Aku tersenyum. Pembelaan terhadap bulan hanya keluar dari mulutmu. Tapi yakinlah, aku tidak menganggapnya omong kosong. Tidak juga aku iri pada bulan, walaupun aku lebih suka matahari.

”Tidakkah kau berpikir matahari juga diperlakukan dengan tidak adil?”

”Kenapa?”

”Mataharilah yang disalahkan untuk setiap pagi yang terlalu dingin, dan siang yang terlalu melelahkan. Padahal matahari juga tidak pernah tidak memberikan semua cahaya yang dimilikinya, agar orang-orang dapat menemukan tujuannya. Matahari juga tidak pernah mengeluh, sekalipun harus membiarkan dirinya panas terbakar untuk dapat memberikan hidup pada pagi. Siapa yang tahu apakah panas itu menyakitinya atau tidak?”

Kau terdiam mendengarkanku bicara. Aku tahu kau selalu adil, bahkan pada bulan dan matahari.

Senyummu merekah.

”Temani aku melihat matahari terbit besok pagi,”

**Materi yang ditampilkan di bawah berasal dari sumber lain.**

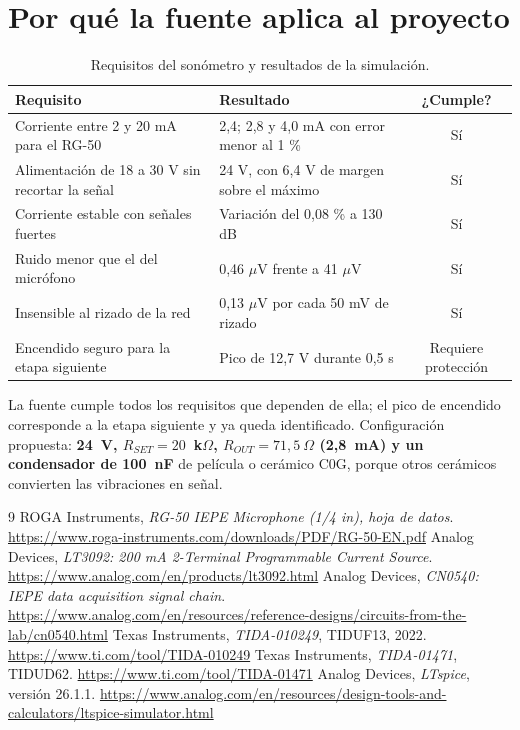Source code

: \documentclass[10pt,a4paper]{article}
\begin{document}
\section{Por qué la fuente aplica al proyecto}

\begin{table}[H]
\centering
\small
\caption{Requisitos del sonómetro y resultados de la simulación.}
\label{tab:resumen}
\begin{tabular}{p{6.6cm}p{6.4cm}c}
\toprule
Requisito & Resultado & ¿Cumple? \\
\midrule
Corriente entre 2 y 20 mA para el RG-50 & 2,4; 2,8 y 4,0 mA con error menor al 1 \% & Sí \\
Alimentación de 18 a 30 V sin recortar la señal & 24 V, con 6,4 V de margen sobre el máximo & Sí \\
Corriente estable con señales fuertes & Variación del 0,08 \% a 130 dB & Sí \\
Ruido menor que el del micrófono & 0,46 $\mu$V frente a 41 $\mu$V & Sí \\
Insensible al rizado de la red & 0,13 $\mu$V por cada 50 mV de rizado & Sí \\
Encendido seguro para la etapa siguiente & Pico de 12,7 V durante 0,5 s & Requiere protección \\
\bottomrule
\end{tabular}
\end{table}

La fuente cumple todos los requisitos que dependen de ella; el pico de encendido corresponde a la etapa siguiente y ya queda identificado. Configuración propuesta: \textbf{24~V, $R_{SET} = 20$~k$\Omega$, $R_{OUT} = 71{,}5~\Omega$ (2,8~mA) y un condensador de 100~nF} de película o cerámico C0G, porque otros cerámicos convierten las vibraciones en señal.

{\small
\begin{thebibliography}{9}
\setlength{\itemsep}{0pt}
 ROGA Instruments, \emph{RG-50 IEPE Microphone (1/4 in), hoja de datos}. \url{https://www.roga-instruments.com/downloads/PDF/RG-50-EN.pdf}
 Analog Devices, \emph{LT3092: 200 mA 2-Terminal Programmable Current Source}. \url{https://www.analog.com/en/products/lt3092.html}
 Analog Devices, \emph{CN0540: IEPE data acquisition signal chain}. \url{https://www.analog.com/en/resources/reference-designs/circuits-from-the-lab/cn0540.html}
 Texas Instruments, \emph{TIDA-010249}, TIDUF13, 2022. \url{https://www.ti.com/tool/TIDA-010249}
 Texas Instruments, \emph{TIDA-01471}, TIDUD62. \url{https://www.ti.com/tool/TIDA-01471}
 Analog Devices, \emph{LTspice}, versión 26.1.1. \url{https://www.analog.com/en/resources/design-tools-and-calculators/ltspice-simulator.html}
\end{thebibliography}
}
\end{document}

Aku tidak pernah bisa menolak permintaanmu. Aku mendaki bersamamu untuk melihat matahari terbit esok paginya. Dan beratus-ratus pagi setelahnya.

Aku tahu kau selalu adil.

Dan kecintaan pada matahari membuahkan sebuah permintaan baru.

***

”Kau tahu?”

Saat itu kita hampir dewasa. Dalam sekejap waktu kita akan menanggalkan kulit kepolosan dan keluguan yang kita miliki. Kita akan belajar tidak hanya di bukit itu, tapi juga di bukit-bukit yang lain.

”Matahari adalah pengabul permohonan yang baik,”

”Kenapa?”

”Selama ini bintanglah yang selalu jadi tempat permohonan. Mungkin karena bintang yang walau kecil namun berkilau di antara luasnya langit. Tapi sekarang aku sadar matahari juga bisa melakukannya. Bukankah matahari juga walau mungkin itu menyakitinya, ia tetap berjuang memancarkan sinar untuk melelehkan dinginnya pagi? Karenanya aku yakin matahari bisa mengabulkan permohonan kita.”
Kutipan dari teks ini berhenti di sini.